On 18 October, our next special exhibition “A Time for Everything: Rituals Against Forgetting” will open to the public. The exhibition met with great success at its previous venue in Munich. We therefore invited Bernhard Purin, director of the Jewish Museum Munich, to write a piece for our blog. He introduces us to an exhibit that is of relevance to this week’s holiday.
The Feast of Booths (“Sukkot” in Hebrew, from the word “sukkah,” meaning “tabernacle”) will be celebrated this year from 19–25 September. Along with Passover (Pesah) and Pentecost (Shavuot), it numbers among the three pilgrimage festivals, and commemorates the forty years Israelites spent wandering in the desert after the exodus from Egypt. The Third Book of Moses (23: 42–43) ordains:
“Ye shall dwell in booths seven days; all that are home-born in Israel shall dwell in booths; that your generations may know that I made the children of Israel to dwell in booths, when I brought them out of the land of Egypt: I am HaShem your G-d.”
Booths have been built ever since and their roofs covered with foliage, in keeping with this commandment. Rural Jews in Germany often erected such booths in the attic of their homes, and this tradition has been taken up at the Jewish Museum Franken in Fürth as well as at its Schwabach branch. Yet mobile booths which could be set up in the garden before the festival, then taken apart and packed away for the rest of the year, were also common. One booth of this kind survived in the village of Baisingen near Rottenburg am Neckar, where a large Jewish community once lived.
The “Baisinger Tabernacle” was used from the 1920s onwards by the Giedeon family, who were butchers by trade. After the last Jews had been deported from Baisingen, their property was put up for sale by public auction. A non-Jewish Baisinger acquired the tabernacle. It was used first as a hencoop then as a tool shed. In the 1980s, students conducting a project on National Socialism at Tübingen’s Ludwig Uhland Institute became aware of the tabernacle and mentioned it both in an exhibition catalog and an M.A. thesis. Yet its value as a cultural monument was not fully recognized at the time.
The tabernacle again sank into near oblivion and served as a tool shed.

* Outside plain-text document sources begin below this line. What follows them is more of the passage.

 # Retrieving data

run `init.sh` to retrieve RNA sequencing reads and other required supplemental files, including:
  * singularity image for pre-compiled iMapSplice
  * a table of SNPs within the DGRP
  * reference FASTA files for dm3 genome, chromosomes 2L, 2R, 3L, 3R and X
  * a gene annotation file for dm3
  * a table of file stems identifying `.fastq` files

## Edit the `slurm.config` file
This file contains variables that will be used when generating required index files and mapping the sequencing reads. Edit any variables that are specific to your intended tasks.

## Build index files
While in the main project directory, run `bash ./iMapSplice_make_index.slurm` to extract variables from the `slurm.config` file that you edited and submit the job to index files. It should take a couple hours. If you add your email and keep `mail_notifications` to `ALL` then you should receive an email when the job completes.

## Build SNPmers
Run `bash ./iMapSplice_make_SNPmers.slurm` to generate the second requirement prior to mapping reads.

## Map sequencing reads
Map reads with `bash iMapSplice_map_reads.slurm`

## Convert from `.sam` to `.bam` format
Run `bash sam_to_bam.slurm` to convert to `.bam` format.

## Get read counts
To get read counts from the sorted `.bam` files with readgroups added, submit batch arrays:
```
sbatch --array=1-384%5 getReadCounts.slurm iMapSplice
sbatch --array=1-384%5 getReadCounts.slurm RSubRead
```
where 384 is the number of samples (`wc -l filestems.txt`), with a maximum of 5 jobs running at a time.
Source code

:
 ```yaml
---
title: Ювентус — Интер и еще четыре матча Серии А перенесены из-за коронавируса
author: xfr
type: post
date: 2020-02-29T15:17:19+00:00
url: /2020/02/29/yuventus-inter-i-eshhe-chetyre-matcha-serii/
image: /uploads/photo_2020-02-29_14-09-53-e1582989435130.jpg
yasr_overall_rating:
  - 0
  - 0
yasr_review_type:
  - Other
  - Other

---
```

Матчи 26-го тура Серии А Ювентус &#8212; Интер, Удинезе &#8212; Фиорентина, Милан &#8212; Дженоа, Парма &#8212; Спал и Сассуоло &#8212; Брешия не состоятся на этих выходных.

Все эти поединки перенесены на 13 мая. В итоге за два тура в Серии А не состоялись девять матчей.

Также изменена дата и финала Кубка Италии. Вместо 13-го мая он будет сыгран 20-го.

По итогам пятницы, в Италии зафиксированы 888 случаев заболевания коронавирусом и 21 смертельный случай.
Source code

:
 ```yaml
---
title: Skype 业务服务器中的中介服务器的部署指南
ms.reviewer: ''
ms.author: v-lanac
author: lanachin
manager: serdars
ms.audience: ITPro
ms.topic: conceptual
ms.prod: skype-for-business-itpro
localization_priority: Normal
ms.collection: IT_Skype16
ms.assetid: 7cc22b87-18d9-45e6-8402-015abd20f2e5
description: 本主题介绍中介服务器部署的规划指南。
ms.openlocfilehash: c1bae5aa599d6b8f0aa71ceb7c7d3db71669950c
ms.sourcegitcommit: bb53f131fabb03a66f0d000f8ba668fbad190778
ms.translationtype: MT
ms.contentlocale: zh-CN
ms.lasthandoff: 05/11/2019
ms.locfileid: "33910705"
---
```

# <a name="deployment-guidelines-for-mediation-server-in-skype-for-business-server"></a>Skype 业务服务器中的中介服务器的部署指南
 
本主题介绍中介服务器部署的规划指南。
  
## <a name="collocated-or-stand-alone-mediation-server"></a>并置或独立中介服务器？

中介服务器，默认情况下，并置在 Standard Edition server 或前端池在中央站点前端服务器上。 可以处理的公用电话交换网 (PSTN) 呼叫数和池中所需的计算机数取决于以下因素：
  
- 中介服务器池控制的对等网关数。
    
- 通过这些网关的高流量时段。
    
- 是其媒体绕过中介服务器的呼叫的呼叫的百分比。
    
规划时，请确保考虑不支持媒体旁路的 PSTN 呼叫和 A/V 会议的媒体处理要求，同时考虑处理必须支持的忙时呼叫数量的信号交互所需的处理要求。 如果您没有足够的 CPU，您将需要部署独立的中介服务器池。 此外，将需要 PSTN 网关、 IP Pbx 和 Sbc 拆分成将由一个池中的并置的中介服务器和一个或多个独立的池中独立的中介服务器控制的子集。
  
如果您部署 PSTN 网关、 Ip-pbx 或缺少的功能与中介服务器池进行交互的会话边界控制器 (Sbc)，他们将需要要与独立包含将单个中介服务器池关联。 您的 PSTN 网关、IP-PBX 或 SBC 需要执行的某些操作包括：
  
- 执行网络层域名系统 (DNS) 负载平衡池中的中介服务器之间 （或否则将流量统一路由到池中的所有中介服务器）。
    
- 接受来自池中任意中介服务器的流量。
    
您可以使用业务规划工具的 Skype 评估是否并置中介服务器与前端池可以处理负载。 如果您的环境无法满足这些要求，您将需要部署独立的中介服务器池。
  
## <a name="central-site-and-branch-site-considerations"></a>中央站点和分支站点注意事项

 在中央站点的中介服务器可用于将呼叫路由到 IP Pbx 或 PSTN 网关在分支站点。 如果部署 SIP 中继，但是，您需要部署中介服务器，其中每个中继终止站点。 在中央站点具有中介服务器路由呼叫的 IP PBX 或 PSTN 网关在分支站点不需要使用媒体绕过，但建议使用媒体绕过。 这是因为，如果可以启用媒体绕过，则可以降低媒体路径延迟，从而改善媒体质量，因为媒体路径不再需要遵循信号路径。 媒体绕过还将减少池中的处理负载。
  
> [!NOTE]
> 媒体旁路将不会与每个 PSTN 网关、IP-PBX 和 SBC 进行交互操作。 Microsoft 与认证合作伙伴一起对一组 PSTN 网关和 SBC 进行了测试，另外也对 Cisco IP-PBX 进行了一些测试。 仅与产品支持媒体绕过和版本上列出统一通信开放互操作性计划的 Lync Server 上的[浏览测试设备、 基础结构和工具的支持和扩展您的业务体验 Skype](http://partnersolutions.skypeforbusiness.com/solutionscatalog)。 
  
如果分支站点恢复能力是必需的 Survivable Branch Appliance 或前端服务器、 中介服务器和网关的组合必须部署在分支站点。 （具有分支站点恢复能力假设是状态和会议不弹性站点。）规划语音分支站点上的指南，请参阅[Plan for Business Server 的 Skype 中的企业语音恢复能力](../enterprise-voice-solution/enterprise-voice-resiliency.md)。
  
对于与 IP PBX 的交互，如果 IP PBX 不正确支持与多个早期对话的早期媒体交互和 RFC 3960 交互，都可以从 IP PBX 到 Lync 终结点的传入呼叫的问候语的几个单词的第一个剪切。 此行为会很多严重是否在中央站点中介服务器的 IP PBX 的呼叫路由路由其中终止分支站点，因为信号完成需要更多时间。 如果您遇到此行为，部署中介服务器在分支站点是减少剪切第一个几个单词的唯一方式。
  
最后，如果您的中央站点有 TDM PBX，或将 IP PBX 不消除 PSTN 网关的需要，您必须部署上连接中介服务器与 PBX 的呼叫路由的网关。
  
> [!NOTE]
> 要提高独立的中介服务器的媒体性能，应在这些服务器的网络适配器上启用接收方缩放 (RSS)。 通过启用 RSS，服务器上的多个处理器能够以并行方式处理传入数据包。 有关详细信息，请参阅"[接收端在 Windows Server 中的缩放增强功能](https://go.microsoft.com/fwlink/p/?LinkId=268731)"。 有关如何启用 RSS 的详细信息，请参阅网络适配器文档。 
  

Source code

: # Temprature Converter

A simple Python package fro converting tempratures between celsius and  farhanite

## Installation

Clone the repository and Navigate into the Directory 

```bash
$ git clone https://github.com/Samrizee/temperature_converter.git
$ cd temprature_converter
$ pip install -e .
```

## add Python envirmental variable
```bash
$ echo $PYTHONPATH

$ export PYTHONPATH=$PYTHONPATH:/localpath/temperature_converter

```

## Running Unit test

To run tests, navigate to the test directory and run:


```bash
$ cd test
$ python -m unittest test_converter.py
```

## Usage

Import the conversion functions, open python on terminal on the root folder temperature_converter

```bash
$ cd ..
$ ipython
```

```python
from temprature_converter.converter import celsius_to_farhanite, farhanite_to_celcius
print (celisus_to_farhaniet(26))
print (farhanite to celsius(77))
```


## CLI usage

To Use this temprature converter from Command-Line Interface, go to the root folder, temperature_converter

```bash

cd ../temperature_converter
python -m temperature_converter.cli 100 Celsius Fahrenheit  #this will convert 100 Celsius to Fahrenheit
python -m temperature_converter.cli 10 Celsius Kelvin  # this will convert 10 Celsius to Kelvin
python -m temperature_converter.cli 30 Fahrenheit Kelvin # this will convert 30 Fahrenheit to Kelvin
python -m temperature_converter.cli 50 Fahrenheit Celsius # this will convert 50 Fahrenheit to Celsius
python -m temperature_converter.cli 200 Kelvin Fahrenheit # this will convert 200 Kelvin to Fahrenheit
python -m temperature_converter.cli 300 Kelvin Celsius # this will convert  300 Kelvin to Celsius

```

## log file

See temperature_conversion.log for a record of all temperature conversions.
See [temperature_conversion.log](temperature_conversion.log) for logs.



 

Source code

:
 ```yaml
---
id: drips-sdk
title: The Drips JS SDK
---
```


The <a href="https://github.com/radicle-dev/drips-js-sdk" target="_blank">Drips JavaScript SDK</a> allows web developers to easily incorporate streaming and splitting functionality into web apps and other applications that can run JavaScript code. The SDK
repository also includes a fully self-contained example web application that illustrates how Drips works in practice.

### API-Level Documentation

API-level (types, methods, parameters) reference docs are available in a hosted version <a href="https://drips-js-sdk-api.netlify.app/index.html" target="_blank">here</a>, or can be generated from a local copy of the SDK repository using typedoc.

In the year 2000, when an Israeli colleague and I undertook a research trip to several rural synagogues in southern Germany, we viewed the one in Baisingen too, which had been converted into a memorial site; then, while taking a stroll around the village, we came across the tabernacle. A few days later I brought this relic to the attention of Prof. Hubert Krins, then director of the Tübingen Heritage Board’s branch office. He committed himself wholeheartedly to saving the tabernacle, which was ultimately acquired by the City of Rottenburg, restored with Heritage Board funding, then listed in Baden-Wuerttemberg’s register of mobile cultural monuments. It has since been put on display several times in Baisingen’s former synagogue. And now, for the very first time, the “Baisinger Tabernacle” is on the road and can be seen from 18 October at the Jewish Museum Berlin, in the exhibition “A Time for Everything.”